To the Editor,
Radiopharmaceuticals, also known as nuclear pharmaceuticals, are specialized drugs labeled with radioisotopes for diagnostic or therapeutic purposes. Therapeutic radiopharmaceuticals fall into three categories: specific nuclides like 131I that selectively accumulate in target tissues, endo-interventional agents (e.g., 90Y and 32P microspheres) directly delivered to tumors, and radionuclide drug conjugates (RDCs), which are precision-targeted drugs composed of a radioisotope, chelator, linker, and biotargeting agent [1, 2]. With the successful introduction of Lutathera and Pluvicto, RDCs have demonstrated exceptional therapeutic efficacy, positioning them as powerful tools in addressing unmet clinical needs. In order to capture the current research status of RDCs, we analyzed clinical trial activity spanning the past decade.
Clinical trial landscape of RDCs
To evaluate global trends, we analyzed RDC-related clinical trials using the Informa Database (https://pharma.id.informa.com/). As of August 2024, a total of 361 trials have been identified during the decade (Supplementary Fig. S1.). However, only 52.9% of these trials are actively in the pipeline, and of the 75 completed trials, 66% are in early development phases (I/II) (Supplementary Fig. S2.).
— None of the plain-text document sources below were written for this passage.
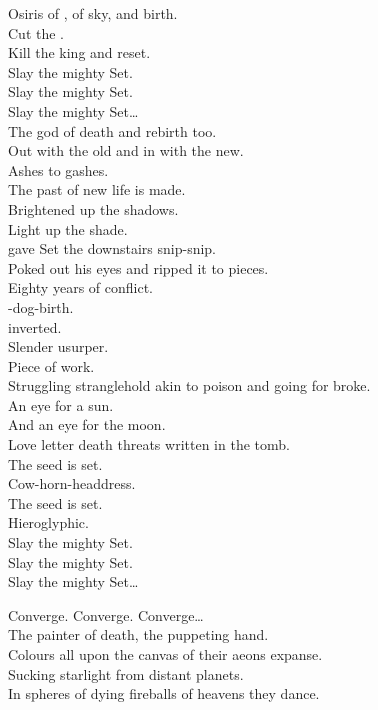 Osiris of , of sky, and birth. \\
Cut the . \\
Kill the king and reset. \\

Slay the mighty Set. \\
Slay the mighty Set. \\
Slay the mighty Set… \\

The god of death and rebirth too. \\
Out with the old and in with the new. \\
Ashes to gashes. \\
The past of new life is made. \\
Brightened up the shadows. \\
Light up the shade. \\
 gave Set the downstairs snip-snip. \\
Poked out his eyes and ripped it to pieces. \\
Eighty years of conflict. \\
-dog-birth. \\
 inverted. \\
Slender usurper. \\
Piece of work. \\
Struggling stranglehold akin to poison and going for broke. \\
An eye for a sun. \\
And an eye for the moon. \\
Love letter death threats written in the tomb. \\

The seed is set. \\
Cow-horn-headdress. \\
The seed is set. \\
Hieroglyphic. \\

Slay the mighty Set. \\
Slay the mighty Set. \\
Slay the mighty Set… \\


Converge. Converge. Converge… \\

The painter of death, the puppeting hand. \\
Colours all upon the canvas of their aeons expanse. \\
Sucking starlight from distant planets. \\
In spheres of dying fireballs of heavens they dance. \\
Notably, the majority of ongoing trials remain in Phase I or II, with only 10.2% reaching Phase III (Fig. 1A). β-emitting radionuclides were predominant in terms of radiation type, but drug development for α radiation is gradually emerging. For the biotargeting part of RDCs, small molecule targeting is most prevalent in the β-rays and antibody in the α-rays (Fig. 1B). Lutetium 177-labeled drugs are all the rage, and interest in targeted α therapies, represented by actinium 225-labeled drugs, is rising rapidly (Fig. 1C). RDCs focus primarily on oncology, targeting prostate cancer and neuroendocrine tumors. Research into other cancers, including lung, non-Hodgkin’s lymphoma, and central nervous system (CNS) tumors, is also progressing (Fig. 1D). The two most common targets in RDC development are somatostatin receptors (SSTR) and prostate-specific membrane antigen (PSMA), which are selectively expressed in neuroendocrine and prostate cancers, respectively, thereby minimizing effects on normal tissues and improving efficacy (Fig. 1E). In global participation, the United States leads with 157 clinical trials, followed by China, France, and Australia. These countries benefit from robust nuclear infrastructure, which supports radiopharmaceutical research and development (Supplementary Tab. S1).
Fig. 1.
The clinical landscape of RDCs. (A) Clinical phase of RDCs. (B) The rays and biotargeting types of RDCs. (C) Types and percentage of nuclides in RDCs. (D) Types of diseases targeted by RDCs. (E) Distribution of the main targets of RDCs
Promising candidates and clinical milestoness
Of the 361 clinical trials reviewed, only 26 trials have achieved completion with successful primary outcomes, while 18 are either in Phase III or planning to begin. Among these, PNT-2002’s SPLASH trial reached its Phase III primary endpoint, although overall survival data remain under analysis. 131I-Omburtamab, targeting neuroblastoma, was submitted for EMA and FDA approval. Currently, further studies are exploring its potential in ventricular tubular meningioma and medulloblastoma. Additionally, the U.S. FDA has granted Orphan Drug and Fast Track designations to 186Re-obisbemeda for glioblastoma and leptomeningeal metastases, underscoring its promise in these challenging cancers. Other promising RDCs are shown in supplementary Tab. S2.
Discussion
Despite advances, few RDCs have achieved market approval, highlighting the complexity of translating these agents into clinical use. For an RDC to be effective, it must achieve high specificity for tumor tissue, minimizing radiation exposure to healthy cells. Ideal RDC characteristics include (1) a target highly expressed at the tumor site, (2) a biotargeting agent with strong affinity, allowing for optimal internalization and pharmacokinetics, (3) an appropriately balanced molecular weight for efficient diffusion in solid tumors and appropriate metabolic pathways; (4) selection of radionuclides should consider emission type (α, β, γ), matched to the disease and treatment goals, and the half-life, which must align with the pharmacokinetics of the targeting moiety [3, 4]. For CNS lesions, RDCs should ideally cross the blood-brain barrier to maximize therapeutic precision [5].
Conclusion
Although technical challenges remain, the expanding field of radiopharmaceuticals holds promise for a new era of precision cancer therapy. With continued scientific and technical refinements, RDCs are expected to advance toward commercial availability, benefiting a broader patient population. Moreover, the recent trend of major pharmaceutical acquisitions in this sector signals increased investment, potentially accelerating radiopharmaceutical innovations in the coming years.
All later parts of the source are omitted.